*What to produce*
List all the lines in these records that hold "const".

Source texts of formatted documents
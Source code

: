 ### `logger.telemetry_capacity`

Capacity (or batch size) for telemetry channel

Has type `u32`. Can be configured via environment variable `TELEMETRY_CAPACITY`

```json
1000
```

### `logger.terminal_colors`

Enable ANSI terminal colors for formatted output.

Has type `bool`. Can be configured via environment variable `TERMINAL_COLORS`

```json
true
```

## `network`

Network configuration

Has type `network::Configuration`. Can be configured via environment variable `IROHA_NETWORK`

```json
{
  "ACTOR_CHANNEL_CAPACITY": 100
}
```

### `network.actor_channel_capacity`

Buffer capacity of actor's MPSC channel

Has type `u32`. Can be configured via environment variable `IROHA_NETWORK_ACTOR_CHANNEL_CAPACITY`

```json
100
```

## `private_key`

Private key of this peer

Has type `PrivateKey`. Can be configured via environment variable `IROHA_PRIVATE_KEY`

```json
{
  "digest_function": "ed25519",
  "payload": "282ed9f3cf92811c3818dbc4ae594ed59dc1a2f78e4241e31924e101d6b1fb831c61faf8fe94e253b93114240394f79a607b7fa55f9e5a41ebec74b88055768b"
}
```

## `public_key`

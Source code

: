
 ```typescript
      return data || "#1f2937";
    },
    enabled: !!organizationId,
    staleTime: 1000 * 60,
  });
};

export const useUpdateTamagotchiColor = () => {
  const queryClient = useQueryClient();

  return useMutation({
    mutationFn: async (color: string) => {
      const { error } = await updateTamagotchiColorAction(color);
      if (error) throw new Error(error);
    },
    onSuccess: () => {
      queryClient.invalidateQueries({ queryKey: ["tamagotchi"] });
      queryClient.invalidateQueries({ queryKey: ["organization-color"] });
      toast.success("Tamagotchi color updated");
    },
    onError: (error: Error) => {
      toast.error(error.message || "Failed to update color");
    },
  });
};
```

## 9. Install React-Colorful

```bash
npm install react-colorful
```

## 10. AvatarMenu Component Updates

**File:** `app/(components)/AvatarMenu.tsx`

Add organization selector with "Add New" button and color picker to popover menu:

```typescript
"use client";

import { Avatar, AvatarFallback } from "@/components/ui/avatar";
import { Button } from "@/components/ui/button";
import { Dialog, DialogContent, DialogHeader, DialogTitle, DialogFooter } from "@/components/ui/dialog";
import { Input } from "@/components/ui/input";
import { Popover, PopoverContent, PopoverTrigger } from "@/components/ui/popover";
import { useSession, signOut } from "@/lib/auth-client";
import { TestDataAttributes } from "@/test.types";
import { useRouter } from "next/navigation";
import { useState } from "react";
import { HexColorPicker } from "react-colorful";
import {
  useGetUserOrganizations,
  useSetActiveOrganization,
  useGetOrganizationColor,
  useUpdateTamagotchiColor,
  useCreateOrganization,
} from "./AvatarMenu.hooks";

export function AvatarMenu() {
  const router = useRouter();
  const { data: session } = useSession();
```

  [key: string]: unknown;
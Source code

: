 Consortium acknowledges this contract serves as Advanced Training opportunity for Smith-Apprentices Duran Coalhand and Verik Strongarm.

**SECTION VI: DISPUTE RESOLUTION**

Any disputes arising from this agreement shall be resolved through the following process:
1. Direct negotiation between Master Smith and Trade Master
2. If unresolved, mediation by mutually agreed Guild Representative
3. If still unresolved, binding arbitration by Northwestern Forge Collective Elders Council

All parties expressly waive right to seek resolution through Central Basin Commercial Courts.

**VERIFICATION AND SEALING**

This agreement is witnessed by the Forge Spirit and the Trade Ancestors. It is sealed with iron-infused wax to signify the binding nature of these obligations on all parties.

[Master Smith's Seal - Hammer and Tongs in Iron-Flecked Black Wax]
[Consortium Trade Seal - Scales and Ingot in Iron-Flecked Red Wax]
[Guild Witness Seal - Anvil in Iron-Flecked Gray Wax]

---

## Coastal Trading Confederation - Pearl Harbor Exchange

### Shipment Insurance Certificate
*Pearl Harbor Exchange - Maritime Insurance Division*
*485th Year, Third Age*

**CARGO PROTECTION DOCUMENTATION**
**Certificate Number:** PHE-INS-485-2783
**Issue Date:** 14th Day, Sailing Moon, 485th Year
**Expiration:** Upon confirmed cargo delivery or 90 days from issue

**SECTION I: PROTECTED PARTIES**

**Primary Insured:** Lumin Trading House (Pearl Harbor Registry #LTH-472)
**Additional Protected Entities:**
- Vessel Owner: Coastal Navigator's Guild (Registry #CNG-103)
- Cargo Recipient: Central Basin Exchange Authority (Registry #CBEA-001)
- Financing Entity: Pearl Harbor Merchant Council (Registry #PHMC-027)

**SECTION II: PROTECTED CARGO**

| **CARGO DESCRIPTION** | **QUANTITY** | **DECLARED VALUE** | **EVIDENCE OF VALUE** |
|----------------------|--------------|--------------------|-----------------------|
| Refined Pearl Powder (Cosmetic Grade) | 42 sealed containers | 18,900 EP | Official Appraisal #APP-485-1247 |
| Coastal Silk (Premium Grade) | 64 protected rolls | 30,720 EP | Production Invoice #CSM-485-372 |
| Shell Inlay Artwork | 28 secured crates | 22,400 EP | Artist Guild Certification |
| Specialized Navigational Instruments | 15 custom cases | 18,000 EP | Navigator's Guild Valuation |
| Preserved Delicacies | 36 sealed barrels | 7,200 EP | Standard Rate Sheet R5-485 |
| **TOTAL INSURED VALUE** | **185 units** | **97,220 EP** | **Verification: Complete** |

*Task answer*
export const useUpdateTamagotchiColor = () => {
  const queryClient = useQueryClient();
      const { error } = await updateTamagotchiColorAction(color);
  const router = useRouter();
  const { data: session } = useSession();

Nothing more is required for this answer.